*Exercise objective*:
Filtering the records below, copy only those lines that include the word "resultado".
+ + + + + + +
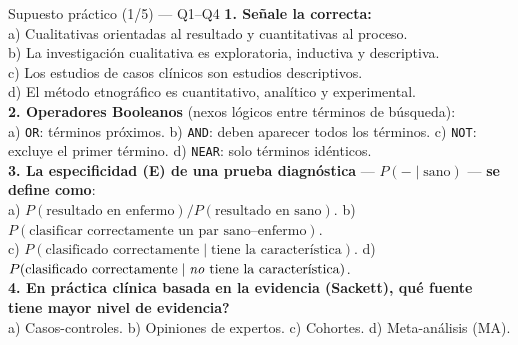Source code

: \documentclass[aspectratio=169,8pt]{beamer}
\begin{document}
\begin{frame}{Supuesto pr\'actico (1/5) --- Q1--Q4}
  \scriptsize
  \textbf{1. Se\~nale la correcta:}\\
  a) Cualitativas orientadas al resultado y cuantitativas al proceso.\\
  b) La investigaci\'on cualitativa es exploratoria, inductiva y descriptiva.\\
  c) Los estudios de casos cl\'inicos son estudios descriptivos.\\
  d) El m\'etodo etnogr\'afico es cuantitativo, anal\'itico y experimental.\\[4pt]
  \textbf{2. Operadores Booleanos} (nexos l\'ogicos entre t\'erminos de b\'usqueda):\\
  a) \texttt{OR}: t\'erminos pr\'oximos.\;
  b) \texttt{AND}: deben aparecer todos los t\'erminos.\;
  c) \texttt{NOT}: excluye el primer t\'ermino.\;
  d) \texttt{NEAR}: solo t\'erminos id\'enticos.\\[4pt]
  \textbf{3. La especificidad (E) de una prueba diagn\'ostica} --- $P(-\mid\text{sano})$ --- \textbf{se define como}:\\
  a) $P(\text{resultado en enfermo})/P(\text{resultado en sano})$. \;
  b) $P(\text{clasificar correctamente un par sano--enfermo})$.\\
  c) $P(\text{clasificado correctamente}\mid\text{tiene la caracter\'istica})$. \;
  d) $P(\text{clasificado correctamente}\mid\text{\emph{no} tiene la caracter\'istica})$.\\[4pt]
  \textbf{4. En pr\'actica cl\'inica basada en la evidencia (Sackett), \textquestiondown{}qu\'e fuente tiene mayor nivel de evidencia?}\\
  a) Casos-controles. \; b) Opiniones de expertos. \; c) Cohortes. \; d) Meta-an\'alisis (MA).
\end{frame}
\end{document}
+ + + + + + +
*Your solution*:
  a) Cualitativas orientadas al resultado y cuantitativas al proceso.\\
  a) $P(\text{resultado en enfermo})/P(\text{resultado en sano})$. \;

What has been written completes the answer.